Basically, how do we associate the distance matrix, which is a profile of relatedness of sequences in the UNITE database to our MiSeq data of interest.

Thank you very much for your help.

why are you clustering the unite database?

Sorry to get back much later.

Actually, I was trying to illustrate the fact that even if we reduce the redundancy in the UNITE dataset, we still have a large collection of sequences to work with.

My questions remain:

  1. How to efficiently handle pairwise distance computations for a large collection of sequences such as UNITE.

  2. Once we have the distances, we would like to be able to generate something like the taxonomical summary of the sequence data in our sample (like: test.trim.contigs.good.unique.good.filter.unique.precluster.pick.pds.wang.tax.summary).

Basically, how do we associate the distance matrix, which is a profile of relatedness of sequences in the UNITE database to our MiSeq data of interest.

Thanks in advance.

I’m reworking my ITS analyses and will post my batch soon

I am much glad to know that you will be posting on ITS data analysis with mothur. I will be happy to learn. Thank you.

I finally finished my batch file

Wow !! Thank you so much. I will go through it carefully in order to learn and apply ITS analysis with mothur.

Please comment either on github or here if (when!) you find errors

Hi,
I apologize in advance if that’s a stupid question. I understood that pairwise.seqs is a key step in analyzing ITS sequences (because their variable length prevents from aligning them as is done for 16S sequences). But I can’t see this command in Kendra’s batch file (on github). Is it “replaced” by pre.cluster?
Yours,
Maxime

Yeah, I’m not sure how that worked with opticlust? vsearch includes pairwise alignment (I think!)

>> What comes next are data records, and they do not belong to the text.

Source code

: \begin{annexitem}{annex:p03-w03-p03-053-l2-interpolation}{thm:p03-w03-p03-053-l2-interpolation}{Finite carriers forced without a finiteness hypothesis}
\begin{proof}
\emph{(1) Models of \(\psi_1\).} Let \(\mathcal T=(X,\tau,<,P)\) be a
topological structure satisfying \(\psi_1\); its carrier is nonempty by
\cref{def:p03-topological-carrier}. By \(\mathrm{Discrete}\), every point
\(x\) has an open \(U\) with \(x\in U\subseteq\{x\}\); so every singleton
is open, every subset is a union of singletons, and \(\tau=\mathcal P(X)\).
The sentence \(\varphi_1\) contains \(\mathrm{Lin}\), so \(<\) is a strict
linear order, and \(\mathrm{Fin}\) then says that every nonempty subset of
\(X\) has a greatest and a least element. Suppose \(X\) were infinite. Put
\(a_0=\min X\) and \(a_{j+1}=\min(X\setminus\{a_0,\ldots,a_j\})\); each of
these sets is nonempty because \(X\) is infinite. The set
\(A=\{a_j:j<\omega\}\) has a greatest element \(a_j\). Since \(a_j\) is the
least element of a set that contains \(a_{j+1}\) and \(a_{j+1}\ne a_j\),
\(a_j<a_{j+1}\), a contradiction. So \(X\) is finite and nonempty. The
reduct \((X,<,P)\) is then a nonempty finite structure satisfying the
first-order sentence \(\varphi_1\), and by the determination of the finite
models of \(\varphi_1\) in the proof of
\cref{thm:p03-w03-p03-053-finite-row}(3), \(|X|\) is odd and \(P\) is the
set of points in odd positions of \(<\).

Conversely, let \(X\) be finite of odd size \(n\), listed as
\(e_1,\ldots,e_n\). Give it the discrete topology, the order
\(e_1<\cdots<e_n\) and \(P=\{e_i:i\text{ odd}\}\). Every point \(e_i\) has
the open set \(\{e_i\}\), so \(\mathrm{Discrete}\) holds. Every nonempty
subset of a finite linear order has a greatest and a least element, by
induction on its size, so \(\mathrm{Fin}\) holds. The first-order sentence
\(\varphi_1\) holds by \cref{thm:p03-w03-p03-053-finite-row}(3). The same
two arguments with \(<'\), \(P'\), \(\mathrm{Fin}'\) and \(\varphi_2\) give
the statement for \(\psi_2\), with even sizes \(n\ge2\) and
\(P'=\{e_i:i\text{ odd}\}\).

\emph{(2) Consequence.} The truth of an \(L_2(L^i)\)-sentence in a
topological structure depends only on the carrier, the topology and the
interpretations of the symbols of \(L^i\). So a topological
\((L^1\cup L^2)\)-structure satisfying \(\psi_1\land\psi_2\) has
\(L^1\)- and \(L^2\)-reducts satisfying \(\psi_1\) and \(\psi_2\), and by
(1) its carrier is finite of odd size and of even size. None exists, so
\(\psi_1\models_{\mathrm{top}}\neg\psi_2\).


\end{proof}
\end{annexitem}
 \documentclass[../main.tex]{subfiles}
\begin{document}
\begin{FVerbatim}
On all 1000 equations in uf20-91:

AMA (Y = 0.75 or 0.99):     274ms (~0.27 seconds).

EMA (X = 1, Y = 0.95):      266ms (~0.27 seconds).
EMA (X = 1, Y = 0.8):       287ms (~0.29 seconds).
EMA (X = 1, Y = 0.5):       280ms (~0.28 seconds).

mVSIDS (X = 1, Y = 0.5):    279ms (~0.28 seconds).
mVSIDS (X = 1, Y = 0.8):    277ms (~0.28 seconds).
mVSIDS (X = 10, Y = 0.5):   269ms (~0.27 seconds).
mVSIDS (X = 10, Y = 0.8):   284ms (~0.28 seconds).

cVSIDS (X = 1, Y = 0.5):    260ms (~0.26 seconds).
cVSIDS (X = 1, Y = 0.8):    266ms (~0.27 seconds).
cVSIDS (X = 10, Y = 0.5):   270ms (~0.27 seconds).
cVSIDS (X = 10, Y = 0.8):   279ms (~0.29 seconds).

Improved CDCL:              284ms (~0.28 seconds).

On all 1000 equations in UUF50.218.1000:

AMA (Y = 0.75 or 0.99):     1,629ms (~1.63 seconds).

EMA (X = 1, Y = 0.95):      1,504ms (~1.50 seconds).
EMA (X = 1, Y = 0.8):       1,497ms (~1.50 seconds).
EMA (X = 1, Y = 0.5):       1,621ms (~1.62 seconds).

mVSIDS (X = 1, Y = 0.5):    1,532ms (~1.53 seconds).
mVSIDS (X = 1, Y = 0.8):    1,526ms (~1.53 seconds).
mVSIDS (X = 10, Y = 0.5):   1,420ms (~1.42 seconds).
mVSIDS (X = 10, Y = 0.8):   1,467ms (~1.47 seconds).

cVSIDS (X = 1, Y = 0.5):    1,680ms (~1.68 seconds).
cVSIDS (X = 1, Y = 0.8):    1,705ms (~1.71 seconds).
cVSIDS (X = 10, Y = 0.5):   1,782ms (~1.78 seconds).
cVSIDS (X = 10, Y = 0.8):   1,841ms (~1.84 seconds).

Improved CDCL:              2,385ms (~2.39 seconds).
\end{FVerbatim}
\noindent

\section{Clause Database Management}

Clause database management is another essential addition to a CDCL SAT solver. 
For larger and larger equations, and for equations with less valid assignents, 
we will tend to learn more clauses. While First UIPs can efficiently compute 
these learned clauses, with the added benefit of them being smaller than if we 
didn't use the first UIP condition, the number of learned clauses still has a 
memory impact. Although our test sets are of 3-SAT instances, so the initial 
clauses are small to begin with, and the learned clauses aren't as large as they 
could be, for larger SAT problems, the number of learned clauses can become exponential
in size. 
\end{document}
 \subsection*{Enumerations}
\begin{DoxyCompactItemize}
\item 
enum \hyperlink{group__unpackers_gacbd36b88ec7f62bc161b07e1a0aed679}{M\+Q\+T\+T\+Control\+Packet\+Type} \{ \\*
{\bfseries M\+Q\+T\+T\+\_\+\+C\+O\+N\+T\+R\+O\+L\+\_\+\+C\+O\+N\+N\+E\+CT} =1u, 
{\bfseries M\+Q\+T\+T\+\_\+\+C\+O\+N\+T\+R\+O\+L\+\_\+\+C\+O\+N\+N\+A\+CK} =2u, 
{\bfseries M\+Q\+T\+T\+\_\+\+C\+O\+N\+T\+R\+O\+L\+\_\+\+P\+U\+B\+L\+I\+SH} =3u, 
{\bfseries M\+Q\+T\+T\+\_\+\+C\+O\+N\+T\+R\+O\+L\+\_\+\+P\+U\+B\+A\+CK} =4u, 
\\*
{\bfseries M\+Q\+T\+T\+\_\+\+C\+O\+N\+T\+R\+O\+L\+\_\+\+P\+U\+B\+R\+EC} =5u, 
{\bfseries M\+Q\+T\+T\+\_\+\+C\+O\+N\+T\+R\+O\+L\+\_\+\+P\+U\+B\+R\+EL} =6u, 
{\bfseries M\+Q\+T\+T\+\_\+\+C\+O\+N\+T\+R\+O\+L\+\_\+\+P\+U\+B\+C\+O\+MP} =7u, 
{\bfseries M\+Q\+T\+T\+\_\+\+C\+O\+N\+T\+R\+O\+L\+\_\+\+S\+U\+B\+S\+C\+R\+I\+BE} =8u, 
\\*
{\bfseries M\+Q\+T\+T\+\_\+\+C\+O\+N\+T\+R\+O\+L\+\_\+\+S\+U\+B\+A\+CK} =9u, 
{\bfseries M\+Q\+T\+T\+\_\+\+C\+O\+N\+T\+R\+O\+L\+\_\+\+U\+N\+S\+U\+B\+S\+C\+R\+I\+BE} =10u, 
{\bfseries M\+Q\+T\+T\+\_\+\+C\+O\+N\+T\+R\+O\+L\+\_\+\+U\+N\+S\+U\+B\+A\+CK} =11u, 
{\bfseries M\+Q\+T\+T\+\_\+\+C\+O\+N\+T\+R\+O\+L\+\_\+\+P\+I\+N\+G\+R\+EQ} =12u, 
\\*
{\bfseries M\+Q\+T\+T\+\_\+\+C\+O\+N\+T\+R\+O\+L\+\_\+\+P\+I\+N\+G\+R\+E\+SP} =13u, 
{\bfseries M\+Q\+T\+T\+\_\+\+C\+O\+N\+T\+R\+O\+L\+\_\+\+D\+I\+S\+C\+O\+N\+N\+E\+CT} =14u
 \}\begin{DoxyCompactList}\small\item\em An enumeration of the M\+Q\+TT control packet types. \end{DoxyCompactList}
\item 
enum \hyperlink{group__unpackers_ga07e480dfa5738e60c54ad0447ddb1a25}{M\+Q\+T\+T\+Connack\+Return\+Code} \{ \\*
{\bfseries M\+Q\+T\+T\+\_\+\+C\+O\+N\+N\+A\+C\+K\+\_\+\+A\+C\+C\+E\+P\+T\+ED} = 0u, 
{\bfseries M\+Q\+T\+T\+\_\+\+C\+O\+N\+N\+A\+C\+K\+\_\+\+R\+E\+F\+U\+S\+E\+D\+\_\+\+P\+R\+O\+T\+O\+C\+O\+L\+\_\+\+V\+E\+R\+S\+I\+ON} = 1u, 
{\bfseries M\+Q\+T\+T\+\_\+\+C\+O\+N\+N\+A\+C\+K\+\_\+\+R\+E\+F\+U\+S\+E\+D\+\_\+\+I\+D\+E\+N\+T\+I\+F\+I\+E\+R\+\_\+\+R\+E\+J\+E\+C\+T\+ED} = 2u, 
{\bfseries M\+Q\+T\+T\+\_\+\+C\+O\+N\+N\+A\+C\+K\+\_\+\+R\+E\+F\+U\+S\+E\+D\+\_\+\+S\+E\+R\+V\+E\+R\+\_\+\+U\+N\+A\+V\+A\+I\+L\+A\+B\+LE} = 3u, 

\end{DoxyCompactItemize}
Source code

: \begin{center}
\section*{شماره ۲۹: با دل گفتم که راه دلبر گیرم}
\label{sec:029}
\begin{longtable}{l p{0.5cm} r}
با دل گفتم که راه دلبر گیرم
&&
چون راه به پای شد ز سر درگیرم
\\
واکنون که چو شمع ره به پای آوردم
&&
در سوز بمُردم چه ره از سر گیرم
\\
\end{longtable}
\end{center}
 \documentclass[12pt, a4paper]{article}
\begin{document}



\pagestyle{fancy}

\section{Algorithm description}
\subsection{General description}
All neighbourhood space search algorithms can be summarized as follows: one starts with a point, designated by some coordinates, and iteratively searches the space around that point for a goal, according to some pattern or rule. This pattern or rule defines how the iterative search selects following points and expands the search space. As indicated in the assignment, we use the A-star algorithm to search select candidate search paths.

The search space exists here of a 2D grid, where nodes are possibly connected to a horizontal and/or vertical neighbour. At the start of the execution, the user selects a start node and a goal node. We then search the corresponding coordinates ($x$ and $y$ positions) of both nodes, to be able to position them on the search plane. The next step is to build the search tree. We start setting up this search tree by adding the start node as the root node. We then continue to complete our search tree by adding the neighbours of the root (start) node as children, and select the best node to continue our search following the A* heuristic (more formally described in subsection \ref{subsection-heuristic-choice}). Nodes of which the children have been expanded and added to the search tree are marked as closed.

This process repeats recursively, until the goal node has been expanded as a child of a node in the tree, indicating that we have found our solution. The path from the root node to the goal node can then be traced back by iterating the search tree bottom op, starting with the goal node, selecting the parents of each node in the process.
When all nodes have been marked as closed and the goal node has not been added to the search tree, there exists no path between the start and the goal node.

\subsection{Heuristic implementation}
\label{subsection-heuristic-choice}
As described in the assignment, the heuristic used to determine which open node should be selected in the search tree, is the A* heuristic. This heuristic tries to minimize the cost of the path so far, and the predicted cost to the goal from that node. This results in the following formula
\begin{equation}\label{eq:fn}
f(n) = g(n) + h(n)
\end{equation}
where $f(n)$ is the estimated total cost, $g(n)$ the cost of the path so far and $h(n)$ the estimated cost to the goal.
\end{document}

http://mothur.ltcmp.net/t/opticlust-w-fasta-rather-than-dist/3291/1

Once I understand what’s going on better, I’ll try to add more explaination

Hi Kendra,
I tried to follow your pipeline step-by-step, but I get an error at the step:

make.shared(list=current, count=current)

This comes right after the clustering step, which was successful (with method=agc).
The error message is made of a number of lines like this one:

[ERROR]: M00880_10_000000000-AA2UK_1_2114_9936_18529 is in your groupfile and not your listfile. Please correct.
Your group file contains 51350 sequences and list file contains 50254 sequences. Please correct.

Output File Names:
bff.trim.contigs.pcr.good.unique.precluster.pick.pick.agc.unique_list.shared

The list.shared file is not generated. To me it’s strange that there is something wrong with the group file. I am aware that it becomes outdated because it is replaced by the count file and I don’t understand why mothur calls this file instead of the count file (that is supposed to be up-to-date).
Thank you,
Maxime

sorry busy this week and can’t run through it again. but usually that means that I didn’t have count file in some previous command that was removing sequences. I’ll try to look at it next week

It’s possible that I forgot to include the count option somewhere, though I tried to include it everywhere needed.
What I find strange is that mothur complained about the group file (which I know is outdated, because earlier in the pipeline, I switched to count file), whereas the arguments I put in make.shared were list and count (but not group).
So I tried, but to no success, to update the group file by using remove.seqs to exclude the chimeras. I have not been able to dereplicate the excluded sequences by using the information in the name/count file. Only the “centroids” were removed.
Maxime

Dear colleagues,
I found what I was doing wrong, which prevented me to go all the way down Kendra’s ITS workflow (the one on GitHub). My count file got out-dated because I mistakenly used group instead of count at one step. Now it seems to be fine.
Thank you all!
Maxime